Дня через два она встретила Самгина в магазине словами, в которых он не уловил ни сожаления, ни злобы:
– Сожгли Отрадное-то! Подожгли, несмотря на солдат. Захария немножко побили, едва ноги унес. Вся левая сторона дома сгорела и контора, сарай, конюшни. Ладно, что хлеб успела я продать.
Говорила она неестественно, обнажая зубы, покачивая правой рукой так, точно собиралась ударить Самгина.
– Лидии дом не нравился, она хотела перестраивать его. Я – ничего не теряю, деньги по закладной получила. Но все-таки надобно Лидию успокоить, ты сходи к ней, – как она там? Я – была, но не застала ее, – она с выборами в Думу возится, в этом своем «Союзе русского народа»... Действуй!
Самгин пошел и дорогой подумал, что он утверждает в правах наследства не Турчанинова, молодого, наивного иностранца, а вдову купца первой гильдии Марину Петровну Зотову.
«Хищница, – думал он. – Становится все более откровенной, даже циничной».
Но возмущался он ее жестокой страстью холодно – от ума, убежденный, что эта страсть еще не определяет всю Марину. Да и неудобно ему было упрощать ее, – он чувствовал, что, упрощая Зотову, низводит себя до покорного слуги ее грубых целей. Но ее ум не может быть ограниченным только этими целями. Она копит деньги, наверное, не ради только денег, а – для чего-то. Для чего же? Он не мог бы объяснить, как сложилось и окрепло в нем это убеждение, но убеждение сложилось крепко. В конце концов он обязан пред самим собою знать: чему же он служит?
Лидия приняла его в кабинете, за столом. В дымчатых очках, в китайском желтом халате, вышитом черными драконами, в неизбежной сетке на курчавых волосах, она резала ножницами газету. Смуглое лицо ее показалось вытянутым и злым.
– Ах, знаю, знаю! – сказала она, махнув рукою. – Сгорел старый, гнилой дом, ну – что ж? За это накажут. Мне уже позвонили, что там арестован какой-то солдат и дочь кухарки, – вероятно, эта – остроносая, дерзкая.
И, хлопнув обеими руками по вороху газет на столе, она продолжала быстро, тревожно, с истерическими выкриками:
– Но – что будет делать Россия, которая разваливается, что – скажи?
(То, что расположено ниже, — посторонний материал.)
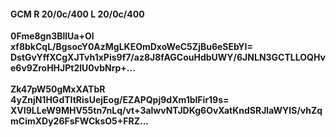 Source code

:#### GCM R 20/0c/400 L 20/0c/400
**0Fme8gn3BllUa+Ol**<br/>**xf8bkCqL/BgsocY0AzMgLKEOmDxoWeC5ZjBu6eSEbYI=**<br/>**DstGvYffXCgXJTvh1xPis9f7/az8J8fAGCouHdbUWY/6JNLN3GCTLLOQHve6v9ZroHHJPt2lU0vbNrp+...**<br/><br/>
**Zk47pW50gMxXATbR**<br/>**4yZnjN1HGdTItRisUejEog/EZAPQpj9dXm1blFir19s=**<br/>**XVI9LLeW9MHV55tn7nLq/vt+3alwvNTJDKg6OvXatKndSRJlaWYIS/vhZqmCimXDy26FsFWCksO5+FRZ...**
Царь ко всему равнодушен, пишут мне, а другой человек, близкий к высоким сферам, сообщает; царь ненавидит то, что сам же дал, – эту Думу, конституцию и все. Говорят о диктатуре, ты подумай! О диктатуре при самодержавии! Разве это бывало? – Наклонив голову, она смотрела на Самгина исподлобья, очки ее съехали почти на кончик носа, и казалось, что на лице ее две пары разноцветных глаз. – По всем сведениям, в Думу снова и в массе пройдут левые. Этим мы будем обязаны авантюристу Столыпину, который затевает разрушить общину, выделить из деревни сильных мужиков на хутора... Самгин сказал:
– Ты, кажется, сочувствовала этой реформе?
– Нет, – резко сказала она. – То есть – да, сочувствовала, когда не видела ее революционного смысла. Выселить зажиточных из деревни – это значит обессилить деревню и оставить хуторян такими же беззащитными, как помещиков. – Откинулась на спинку кресла и, сняв очки, укоризненно покачала головою, глядя на Самгина темными глазами в кружках воспаленных век.
– Впрочем – я напрасно говорю, я знаю: ты равнодушен ко всему, что не разрушение. Марина сказала о тебе: «Невольный зритель...»
– Вот как? – спросил Самгин, неприятно удивленный. – А – что это значит?
– Это – ужасно, Клим! – воскликнула она, оправляя сетку на голове, и черные драконы с рукавов халата всползли на плечи ее, на щеки. – Подумай: погибает твоя страна, и мы все должны спасать ее, чтобы спасти себя. Столыпин – честолюбец и глуп. Я видела этого человека, – нет, он – не вождь! И вот, глупый человек учит царя! Царя...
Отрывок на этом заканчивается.